> [TASK] Look at the entries below and restate word for word the lines from the first through the one that has "Free drinks, vintage".

> [MATERIALS PROVIDED]
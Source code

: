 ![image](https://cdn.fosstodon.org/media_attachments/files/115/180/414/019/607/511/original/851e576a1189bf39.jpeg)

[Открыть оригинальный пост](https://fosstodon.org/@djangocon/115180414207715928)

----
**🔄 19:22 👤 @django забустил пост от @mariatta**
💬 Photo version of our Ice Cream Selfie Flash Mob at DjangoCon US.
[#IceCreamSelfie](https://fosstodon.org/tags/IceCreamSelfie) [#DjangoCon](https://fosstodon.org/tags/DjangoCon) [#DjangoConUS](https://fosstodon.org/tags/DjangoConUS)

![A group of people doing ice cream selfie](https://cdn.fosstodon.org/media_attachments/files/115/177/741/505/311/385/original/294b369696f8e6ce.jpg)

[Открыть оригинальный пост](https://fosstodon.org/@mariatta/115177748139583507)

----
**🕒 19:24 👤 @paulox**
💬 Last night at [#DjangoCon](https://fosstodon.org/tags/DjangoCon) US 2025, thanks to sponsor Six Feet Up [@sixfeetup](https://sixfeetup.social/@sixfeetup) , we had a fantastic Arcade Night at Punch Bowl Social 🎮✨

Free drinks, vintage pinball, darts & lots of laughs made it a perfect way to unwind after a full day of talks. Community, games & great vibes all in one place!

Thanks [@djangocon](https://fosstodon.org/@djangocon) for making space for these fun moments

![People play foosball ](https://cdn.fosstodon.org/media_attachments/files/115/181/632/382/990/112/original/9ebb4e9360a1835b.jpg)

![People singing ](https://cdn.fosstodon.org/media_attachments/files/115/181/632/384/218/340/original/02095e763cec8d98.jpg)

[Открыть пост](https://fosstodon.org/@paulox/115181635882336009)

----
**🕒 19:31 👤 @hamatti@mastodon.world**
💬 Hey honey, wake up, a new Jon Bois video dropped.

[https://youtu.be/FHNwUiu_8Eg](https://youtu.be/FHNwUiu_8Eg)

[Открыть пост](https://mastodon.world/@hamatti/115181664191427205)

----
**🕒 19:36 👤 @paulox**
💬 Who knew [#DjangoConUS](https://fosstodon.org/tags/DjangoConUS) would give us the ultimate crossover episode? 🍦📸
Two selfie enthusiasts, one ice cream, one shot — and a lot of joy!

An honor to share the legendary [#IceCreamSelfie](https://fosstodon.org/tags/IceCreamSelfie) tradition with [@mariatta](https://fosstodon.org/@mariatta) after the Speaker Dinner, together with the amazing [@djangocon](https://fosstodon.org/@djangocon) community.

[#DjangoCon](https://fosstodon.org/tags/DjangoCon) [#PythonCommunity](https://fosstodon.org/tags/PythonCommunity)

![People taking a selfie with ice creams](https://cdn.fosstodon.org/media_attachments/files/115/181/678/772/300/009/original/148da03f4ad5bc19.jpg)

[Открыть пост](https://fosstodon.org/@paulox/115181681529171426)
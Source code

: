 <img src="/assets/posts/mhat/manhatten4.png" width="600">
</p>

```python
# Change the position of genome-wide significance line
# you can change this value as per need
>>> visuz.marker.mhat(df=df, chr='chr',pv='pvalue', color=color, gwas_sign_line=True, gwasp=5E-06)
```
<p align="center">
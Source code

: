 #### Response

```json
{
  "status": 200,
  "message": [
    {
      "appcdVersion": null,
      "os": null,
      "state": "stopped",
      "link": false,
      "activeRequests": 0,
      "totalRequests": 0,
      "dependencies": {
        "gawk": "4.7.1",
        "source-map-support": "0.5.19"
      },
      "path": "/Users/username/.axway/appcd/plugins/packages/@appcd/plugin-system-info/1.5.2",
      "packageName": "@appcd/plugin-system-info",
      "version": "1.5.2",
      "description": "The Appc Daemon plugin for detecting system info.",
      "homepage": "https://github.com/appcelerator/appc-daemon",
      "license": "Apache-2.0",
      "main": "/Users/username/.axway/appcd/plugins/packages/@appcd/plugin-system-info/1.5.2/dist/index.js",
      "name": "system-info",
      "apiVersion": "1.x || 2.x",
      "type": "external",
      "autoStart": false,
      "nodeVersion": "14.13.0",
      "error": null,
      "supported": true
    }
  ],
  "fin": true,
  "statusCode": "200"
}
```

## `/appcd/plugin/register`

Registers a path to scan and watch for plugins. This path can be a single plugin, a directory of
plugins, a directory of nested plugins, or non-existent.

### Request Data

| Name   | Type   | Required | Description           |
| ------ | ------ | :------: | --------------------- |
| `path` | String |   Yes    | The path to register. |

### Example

> [WRITTEN SOLUTION]
Source code

: ![image](https://cdn.fosstodon.org/media_attachments/files/115/180/414/019/607/511/original/851e576a1189bf39.jpeg)

[Открыть оригинальный пост](https://fosstodon.org/@djangocon/115180414207715928)

----
**🔄 19:22 👤 @django забустил пост от @mariatta**
💬 Photo version of our Ice Cream Selfie Flash Mob at DjangoCon US.
[#IceCreamSelfie](https://fosstodon.org/tags/IceCreamSelfie) [#DjangoCon](https://fosstodon.org/tags/DjangoCon) [#DjangoConUS](https://fosstodon.org/tags/DjangoConUS)

![A group of people doing ice cream selfie](https://cdn.fosstodon.org/media_attachments/files/115/177/741/505/311/385/original/294b369696f8e6ce.jpg)

[Открыть оригинальный пост](https://fosstodon.org/@mariatta/115177748139583507)

----
**🕒 19:24 👤 @paulox**
💬 Last night at [#DjangoCon](https://fosstodon.org/tags/DjangoCon) US 2025, thanks to sponsor Six Feet Up [@sixfeetup](https://sixfeetup.social/@sixfeetup) , we had a fantastic Arcade Night at Punch Bowl Social 🎮✨

Free drinks, vintage pinball, darts & lots of laughs made it a perfect way to unwind after a full day of talks. Community, games & great vibes all in one place!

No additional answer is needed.